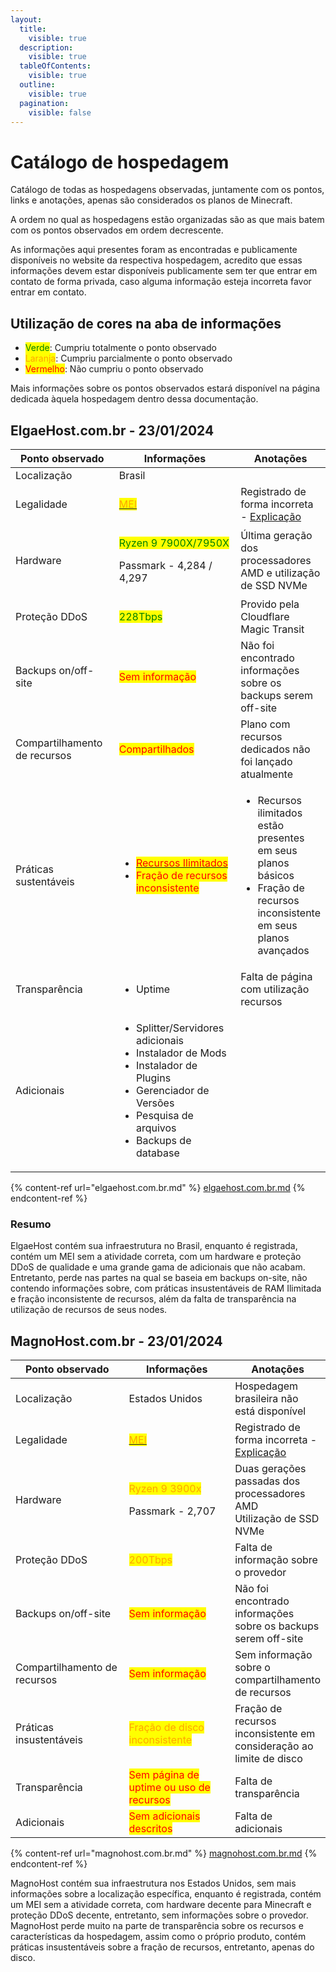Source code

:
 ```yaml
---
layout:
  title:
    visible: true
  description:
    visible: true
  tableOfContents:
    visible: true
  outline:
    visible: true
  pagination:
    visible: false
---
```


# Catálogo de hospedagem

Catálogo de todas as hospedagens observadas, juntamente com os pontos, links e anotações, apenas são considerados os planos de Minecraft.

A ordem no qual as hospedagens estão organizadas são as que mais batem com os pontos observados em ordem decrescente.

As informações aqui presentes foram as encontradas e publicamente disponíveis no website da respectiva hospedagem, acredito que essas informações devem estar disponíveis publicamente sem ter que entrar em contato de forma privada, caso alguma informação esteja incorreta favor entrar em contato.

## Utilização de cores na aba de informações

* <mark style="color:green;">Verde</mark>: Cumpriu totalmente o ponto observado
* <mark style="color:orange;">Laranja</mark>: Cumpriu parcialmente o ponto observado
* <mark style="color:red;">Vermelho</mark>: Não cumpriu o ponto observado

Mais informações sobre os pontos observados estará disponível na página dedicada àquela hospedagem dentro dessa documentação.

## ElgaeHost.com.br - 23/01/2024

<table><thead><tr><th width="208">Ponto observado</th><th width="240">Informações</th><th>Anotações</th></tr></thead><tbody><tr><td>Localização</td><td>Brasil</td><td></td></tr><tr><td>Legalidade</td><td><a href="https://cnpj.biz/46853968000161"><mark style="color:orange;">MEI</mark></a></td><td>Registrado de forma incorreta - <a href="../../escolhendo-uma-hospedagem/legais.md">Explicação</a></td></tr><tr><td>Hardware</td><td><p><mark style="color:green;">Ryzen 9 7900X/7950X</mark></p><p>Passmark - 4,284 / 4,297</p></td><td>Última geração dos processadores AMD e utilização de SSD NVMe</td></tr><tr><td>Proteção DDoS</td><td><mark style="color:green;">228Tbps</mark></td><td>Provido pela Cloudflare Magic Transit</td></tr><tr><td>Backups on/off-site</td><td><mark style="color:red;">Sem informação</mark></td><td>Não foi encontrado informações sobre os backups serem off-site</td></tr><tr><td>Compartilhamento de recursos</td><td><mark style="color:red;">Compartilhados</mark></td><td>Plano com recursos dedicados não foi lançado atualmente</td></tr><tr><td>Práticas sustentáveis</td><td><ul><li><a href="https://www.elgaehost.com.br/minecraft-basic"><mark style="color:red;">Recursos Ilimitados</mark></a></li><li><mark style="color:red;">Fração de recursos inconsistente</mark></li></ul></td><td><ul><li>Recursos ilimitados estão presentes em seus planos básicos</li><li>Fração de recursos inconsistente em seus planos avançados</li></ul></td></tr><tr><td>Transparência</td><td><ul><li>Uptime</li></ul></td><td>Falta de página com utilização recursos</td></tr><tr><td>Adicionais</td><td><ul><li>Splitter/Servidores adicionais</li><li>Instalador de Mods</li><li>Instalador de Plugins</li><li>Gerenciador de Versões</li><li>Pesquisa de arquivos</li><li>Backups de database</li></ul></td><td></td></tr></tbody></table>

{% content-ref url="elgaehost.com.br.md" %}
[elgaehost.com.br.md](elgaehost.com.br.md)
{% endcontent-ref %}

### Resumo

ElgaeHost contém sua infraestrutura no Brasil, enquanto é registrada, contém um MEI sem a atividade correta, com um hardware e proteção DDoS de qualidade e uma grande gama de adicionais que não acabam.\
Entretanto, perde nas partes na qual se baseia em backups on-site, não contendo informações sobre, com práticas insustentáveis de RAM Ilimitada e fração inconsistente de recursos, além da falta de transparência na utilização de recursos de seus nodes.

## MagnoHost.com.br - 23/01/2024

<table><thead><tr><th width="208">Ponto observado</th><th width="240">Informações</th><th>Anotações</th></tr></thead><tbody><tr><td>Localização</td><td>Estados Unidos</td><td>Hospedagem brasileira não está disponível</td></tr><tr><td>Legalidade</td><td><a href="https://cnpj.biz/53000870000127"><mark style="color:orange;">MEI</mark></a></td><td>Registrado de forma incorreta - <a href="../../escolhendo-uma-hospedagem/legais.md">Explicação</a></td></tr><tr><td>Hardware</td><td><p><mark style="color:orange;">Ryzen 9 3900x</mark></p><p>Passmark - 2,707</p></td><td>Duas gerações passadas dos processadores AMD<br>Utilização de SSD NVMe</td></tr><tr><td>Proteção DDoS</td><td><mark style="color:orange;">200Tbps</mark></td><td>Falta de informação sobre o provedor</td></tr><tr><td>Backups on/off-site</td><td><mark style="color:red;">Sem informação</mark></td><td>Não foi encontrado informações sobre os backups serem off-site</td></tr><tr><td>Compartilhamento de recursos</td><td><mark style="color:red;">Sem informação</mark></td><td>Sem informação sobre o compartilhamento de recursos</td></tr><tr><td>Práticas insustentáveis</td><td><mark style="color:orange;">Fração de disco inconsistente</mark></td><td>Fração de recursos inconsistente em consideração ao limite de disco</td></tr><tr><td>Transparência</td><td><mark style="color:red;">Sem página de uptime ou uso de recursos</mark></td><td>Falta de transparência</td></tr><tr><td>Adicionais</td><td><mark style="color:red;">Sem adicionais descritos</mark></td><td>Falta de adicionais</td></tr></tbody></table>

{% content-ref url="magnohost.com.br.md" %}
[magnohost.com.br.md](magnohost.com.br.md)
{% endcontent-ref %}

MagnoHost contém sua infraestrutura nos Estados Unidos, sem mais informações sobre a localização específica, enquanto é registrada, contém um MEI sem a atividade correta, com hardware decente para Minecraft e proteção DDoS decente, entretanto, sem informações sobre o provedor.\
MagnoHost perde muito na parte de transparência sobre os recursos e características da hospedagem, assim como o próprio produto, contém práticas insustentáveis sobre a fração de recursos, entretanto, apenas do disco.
---
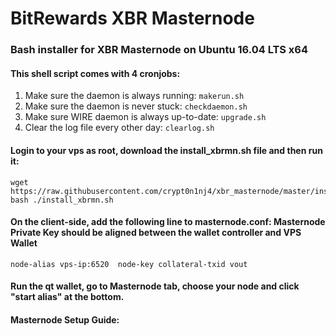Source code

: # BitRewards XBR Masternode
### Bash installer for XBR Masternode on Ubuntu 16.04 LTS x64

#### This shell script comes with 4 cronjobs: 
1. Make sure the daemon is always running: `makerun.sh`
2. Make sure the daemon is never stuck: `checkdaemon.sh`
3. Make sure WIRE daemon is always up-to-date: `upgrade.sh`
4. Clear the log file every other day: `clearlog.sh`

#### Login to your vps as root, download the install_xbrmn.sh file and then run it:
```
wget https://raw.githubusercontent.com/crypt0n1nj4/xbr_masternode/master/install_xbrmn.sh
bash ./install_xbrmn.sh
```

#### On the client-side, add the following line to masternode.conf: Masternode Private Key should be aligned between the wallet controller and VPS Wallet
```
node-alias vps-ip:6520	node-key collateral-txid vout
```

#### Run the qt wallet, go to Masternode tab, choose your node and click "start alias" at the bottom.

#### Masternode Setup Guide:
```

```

Problem description:
Find the line with "As informações aqui" in the material above. Reproduce it and each line after it up to and including the line with "## ElgaeHost.com.br - 23/01/2024".

Worked solution:
As informações aqui presentes foram as encontradas e publicamente disponíveis no website da respectiva hospedagem, acredito que essas informações devem estar disponíveis publicamente sem ter que entrar em contato de forma privada, caso alguma informação esteja incorreta favor entrar em contato.

## Utilização de cores na aba de informações

* <mark style="color:green;">Verde</mark>: Cumpriu totalmente o ponto observado
* <mark style="color:orange;">Laranja</mark>: Cumpriu parcialmente o ponto observado
* <mark style="color:red;">Vermelho</mark>: Não cumpriu o ponto observado

Mais informações sobre os pontos observados estará disponível na página dedicada àquela hospedagem dentro dessa documentação.

## ElgaeHost.com.br - 23/01/2024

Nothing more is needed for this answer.